[The History of Rome, Book III by Theodor Mommsen]@TWC D-Link bookThe History of Rome, Book III CHAPTER IX 5/54
Nevertheless Flamininus in the spring of 560 withdrew all the Roman garrisons from Greece.
This was under the existing circumstances at least a mischievous error, if not a criminal acting in opposition to his own better knowledge; for we cannot dismiss the idea that Flamininus, in order to carry home with him the undiminished glory of having wholly terminated the war and liberated Hellas, contented himself with superficially covering up for the moment the smouldering embers of revolt and war.
The Roman statesman might perhaps be right, when he pronounced any attempt to bring Greece directly under the dominion of the Romans, and any intervention of the Romans in Asiatic affairs, to be a political blunder; but the opposition fermenting in Greece, the feeble arrogance of the Asiatic king, the residence, at the Syrian head-quarters, of the bitter enemy of the Romans who had already raised the west in arms against Rome--all these were clear signs of the approach of a fresh rising in arms on the part of the Hellenic east, which could not but have for its aim at least to transfer Greece from the clientship of Rome to that of the states opposed to Rome, and, if this object should be attained, would immediately extend the circle of its operations. It is plain that Rome could not allow this to take place.

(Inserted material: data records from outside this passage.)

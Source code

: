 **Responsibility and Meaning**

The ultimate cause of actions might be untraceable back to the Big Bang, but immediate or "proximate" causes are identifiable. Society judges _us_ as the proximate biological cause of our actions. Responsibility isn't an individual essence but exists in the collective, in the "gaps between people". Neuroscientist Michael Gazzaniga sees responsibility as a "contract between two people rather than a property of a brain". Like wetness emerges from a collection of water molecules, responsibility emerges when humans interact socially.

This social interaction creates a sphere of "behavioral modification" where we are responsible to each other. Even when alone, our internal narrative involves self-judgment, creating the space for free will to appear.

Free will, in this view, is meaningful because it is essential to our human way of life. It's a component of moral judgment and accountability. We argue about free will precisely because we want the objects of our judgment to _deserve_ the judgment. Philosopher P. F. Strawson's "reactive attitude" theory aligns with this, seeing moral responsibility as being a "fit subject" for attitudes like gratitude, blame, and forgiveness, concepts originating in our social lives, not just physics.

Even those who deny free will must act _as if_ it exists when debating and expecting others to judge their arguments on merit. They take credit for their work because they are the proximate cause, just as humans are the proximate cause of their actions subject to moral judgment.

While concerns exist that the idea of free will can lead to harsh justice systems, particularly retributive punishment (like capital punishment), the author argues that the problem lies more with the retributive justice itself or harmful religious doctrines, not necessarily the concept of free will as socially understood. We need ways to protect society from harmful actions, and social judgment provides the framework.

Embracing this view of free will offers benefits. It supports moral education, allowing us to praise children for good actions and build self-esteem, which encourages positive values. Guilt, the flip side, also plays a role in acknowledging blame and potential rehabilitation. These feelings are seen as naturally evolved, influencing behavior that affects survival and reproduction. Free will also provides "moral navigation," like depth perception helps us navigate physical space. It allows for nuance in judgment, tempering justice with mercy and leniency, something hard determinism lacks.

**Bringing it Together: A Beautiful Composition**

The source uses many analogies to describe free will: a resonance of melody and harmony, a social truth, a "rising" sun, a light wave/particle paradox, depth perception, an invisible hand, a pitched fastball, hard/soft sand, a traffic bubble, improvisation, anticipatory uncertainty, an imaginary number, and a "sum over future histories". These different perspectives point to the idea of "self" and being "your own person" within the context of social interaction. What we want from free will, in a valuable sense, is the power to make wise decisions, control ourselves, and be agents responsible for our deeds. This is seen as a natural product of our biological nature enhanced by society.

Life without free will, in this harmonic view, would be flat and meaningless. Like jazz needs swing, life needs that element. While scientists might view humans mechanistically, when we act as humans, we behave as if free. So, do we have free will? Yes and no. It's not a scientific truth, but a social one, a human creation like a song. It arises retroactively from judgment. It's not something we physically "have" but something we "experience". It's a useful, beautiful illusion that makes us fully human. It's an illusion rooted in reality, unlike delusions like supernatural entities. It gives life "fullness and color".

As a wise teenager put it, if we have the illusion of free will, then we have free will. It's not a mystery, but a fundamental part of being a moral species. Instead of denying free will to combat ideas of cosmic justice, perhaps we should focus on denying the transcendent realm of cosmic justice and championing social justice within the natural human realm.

When Flamininus, ignoring all these sure indications of war, withdrew the garrisons from Greece, and yet at the same time made demands on the king of Asia which he had no intention of employing his army to support, he overdid his part in words as much as he fell short in action, and forgot his duty as a general and as a citizen in the indulgence of his personal vanity--a vanity, which wished to confer, and imagined that it had conferred, peace on Rome and freedom on the Greeks of both continents. Preparations of Antiochus for War with Rome Antiochus employed the unexpected respite in strengthening his position at home and his relations with his neighbours before beginning the war, on which for his part he was resolved, and became all the more so, the more the enemy appeared to procrastinate.
He now (561) gave his daughter Cleopatra, previously betrothed, in marriage to the young king of Egypt.